Amidst the devastation,a steel post marks the site of a turbine. One of 33 within the forest.
The excellent news that Swedish energy company Vattenfall had abandoned its controversial Nant Bach/ Mwndwl Eithin wind farm project because it’s profitability was called into question, was tempered by a visit this week to Clocaenog Forest, where German company RWE-recently revealed as the biggest air polluter in Europe- has been hard at work trashing the Welsh government owned forest. The 33 turbine wind farm and infrastructure being built in a forest that is one of Wales’ last redoubts of the rare native red squirrel, it is also a habitat for deer and a wide range of mammals who have thrived in the forest. It also threatens the habitat of birds of course, including increasingly threatened raptors like the sparrow hawk, and in the north of the forest, the home of the scarce black grouse is gradually being degraded.
Last time I entered the forest to walk up to its high point, the 1500’ peak of Craig Bron Bannog, I was stopped by one of the company goons and told I was trespassing on what ‘is effectively a building site’....A building site! This a forest which apart from its value as a wildlife habitat is also a place of escape and recreation for two legged mammals. A place to go walking, mountain biking, orienteering, X Country skiing in winter, horse riding etc or just a quiet place to escape the madding crowds when the need arises.

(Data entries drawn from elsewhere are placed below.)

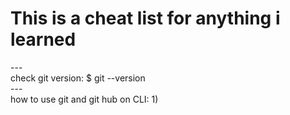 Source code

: <h1>This is a cheat list for anything i learned</h1>
---
<div>
check git version:
$ git --version
</div>
---
<div>
how to use git and git hub on CLI:
1)  
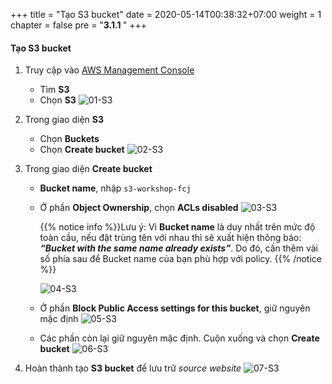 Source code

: +++
title = "Tạo S3 bucket"
date = 2020-05-14T00:38:32+07:00
weight = 1
chapter = false
pre = "<b>3.1.1 </b>"
+++

#### Tạo S3 bucket

1.  Truy cập vào
    [AWS Management Console](https://ap-southeast-1.console.aws.amazon.com/console/home?nc2=h_ct&src=header-signin&region=ap-southeast-1)

    - Tìm **S3**
    - Chọn **S3**
      ![01-S3](/images/3/3-s3-01.png?width=90pc)

2.  Trong giao diện **S3**

    - Chọn **Buckets**
    - Chọn **Create bucket**
      ![02-S3](/images/3/3-s3-02.png?width=90pc)

3.  Trong giao diện **Create bucket**

    - **Bucket name**, nhập `s3-workshop-fcj`
    - Ở phần **Object Ownership**, chọn **ACLs disabled**
      ![03-S3](/images/3/3-s3-03.png?width=90pc)

      {{% notice info %}}Lưu ý: Vì **Bucket name** là duy nhất trên mức độ toàn cầu, nếu đặt trùng tên với nhau thì sẽ xuất hiện thông báo: _**“Bucket with the same name already exists”**_. Do đó, cần thêm vài số phía sau để Bucket name của bạn phù hợp với policy.
      {{% /notice %}}

      ![04-S3](/images/3/3-s3-04.png?width=90pc)

    - Ở phần **Block Public Access settings for this bucket**, giữ nguyên mặc định
      ![05-S3](/images/3/3-s3-05.png?width=90pc)

    - Các phần còn lại giữ nguyên mặc định. Cuộn xuống và chọn **Create bucket**
      ![06-S3](/images/3/3-s3-06.png?width=90pc)

4.  Hoàn thành tạo **S3 bucket** để lưu trữ _source website_
    ![07-S3](/images/3/3-s3-07.png?width=90pc)
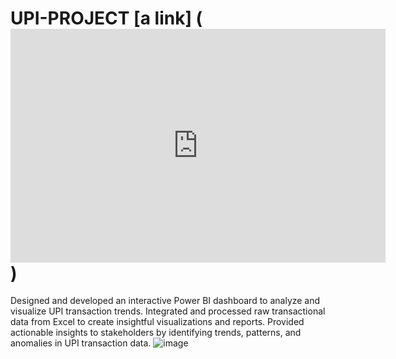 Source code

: # UPI-PROJECT [a link] (<iframe title="UPI PROJECT" width="600" height="373.5" src="https://app.powerbi.com/view?r=eyJrIjoiMWU0ZGIzNTAtNGQyNy00YjhkLWI0ODUtODZlMTQ2YzMzMmE3IiwidCI6IjRhMDA5MjIzLTZmMDMtNDY2NS1hNDlmLTFlNGIxZTQyMDBkOSJ9" frameborder="0" allowFullScreen="true"></iframe>)
Designed and developed an interactive Power BI dashboard to analyze and visualize UPI transaction trends. Integrated and processed raw transactional data from Excel to create insightful visualizations and reports. Provided actionable insights to stakeholders by identifying trends, patterns, and anomalies in UPI transaction data. 
![image](https://github.com/user-attachments/assets/aa166dd9-7666-4dad-8d02-185aa764708a)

What was sad about last week’s visit was seeing those quiet sylvan places where secret paths tunneled through the trees- touching on ancient stone walls and lost hafods- were now obliterated within a landscape which appeared to have been visited by a violent hurricane. This was not the normal routine felling of trees for commercial reasons which would follow with the planting of new saplings. These vast scars which dotted the forest had been created to allow uninterrupted passage of air flow to the turbine blades.

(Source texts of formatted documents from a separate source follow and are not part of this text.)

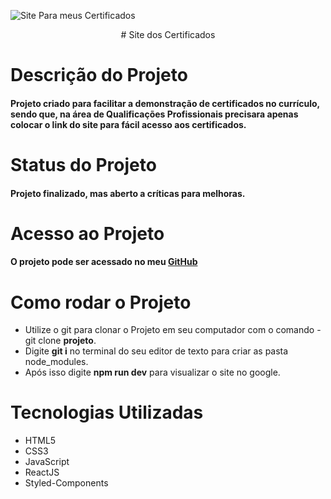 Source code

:![Site Para meus Certificados](https://user-images.githubusercontent.com/103788676/209416863-440eea78-0d12-4271-814c-24660d03603a.svg)

<p align="center">
# Site dos Certificados
</p>
  
# Descrição do Projeto
#### Projeto criado para facilitar a demonstração de certificados no currículo, sendo que, na área de Qualificações Profissionais precisara apenas colocar o link do site para fácil acesso aos certificados.

# Status do Projeto
#### Projeto finalizado, mas aberto a críticas para melhoras.

# Acesso ao Projeto
#### O projeto pode ser acessado no meu [GitHub](https://github.com/Felipe-Bernardes/Certificados)

# Como rodar o Projeto
* Utilize o git para clonar o Projeto em seu computador com o comando - git clone **projeto**.
* Digite **git i** no terminal do seu editor de texto para criar as pasta node_modules.
* Após isso digite **npm run dev** para visualizar o site no google.

# Tecnologias Utilizadas
* HTML5
* CSS3
* JavaScript
* ReactJS
* Styled-Components

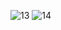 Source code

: ![13](https://user-images.githubusercontent.com/101913252/160859616-d60c5cf0-95cc-40b0-979c-3f0b8ce4ace8.PNG)
![14](https://user-images.githubusercontent.com/101913252/160859630-64e93c46-c981-4cda-bb5f-5cdc9278a247.PNG)
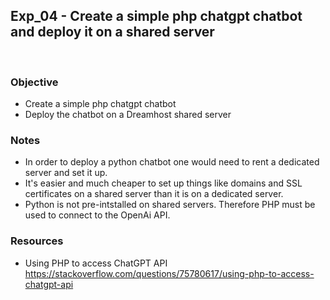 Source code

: ## Exp_04 - Create a simple php chatgpt chatbot and deploy it on a shared server
<br>

### Objective

- Create a simple php chatgpt chatbot
- Deploy the chatbot on a Dreamhost shared server

### Notes
- In order to deploy a python chatbot one would need to rent a dedicated server and set it up.
- It's easier and much cheaper to set up things like domains and SSL certificates on a shared server than it is on a dedicated server.
- Python is not pre-intstalled on shared servers. Therefore PHP must be used to connect to the OpenAi API.

### Resources

- Using PHP to access ChatGPT API<br>
https://stackoverflow.com/questions/75780617/using-php-to-access-chatgpt-api
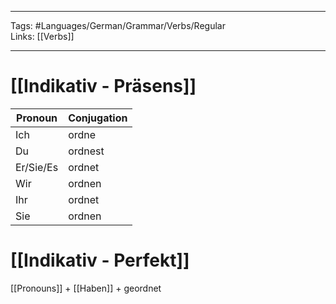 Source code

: ___
Tags: #Languages/German/Grammar/Verbs/Regular  
Links: [[Verbs]]
___
# [[Indikativ - Präsens]]
Pronoun|Conjugation
------------ | ------------
Ich | ordne
Du | ordnest
Er/Sie/Es | ordnet
Wir | ordnen
Ihr | ordnet
Sie | ordnen


# [[Indikativ - Perfekt]]
[[Pronouns]] + [[Haben]] + geordnet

These areas would never be replanted as long as a 300’ steel power structure remained rooted in its swimming pool size plinth of concrete.
Given the life span of a wind turbine-normally 25 years- and given the fact that this energy form may well become obsolete in that time, I doubt very much that the private companies will go to the vast expense of deconstructing these large wind farms, including digging up and shipping out the hundreds of thousands of tons of concrete and taking up the access roads and tracks. It’s not going to happen is it! More likely the general public will have to pick up the tab after the energy companies have packed up a left with a nice little multi million pound bonus in their back pocket!
Picking my way over the debris to reach a cairn topped ridge which had a stunning outlook to the distant Arans, Arenigs and Berwyn mountain ranges, I saw for the first time the steel tubular markers which indicate where the individual turbines will be sited. You could not have picked a more highly visible site if you tried. Walkers tramping across the aforementioned uplands will,in future, look across to a vast panorama of pale power plants. Springing from the forest like arrows in a fallen stag.
As the writer Robert McFarlane commented on the ecological and visual rape of an upland environment by a wind farm...'It's like taking a Stanley knife to a painting by Constable'!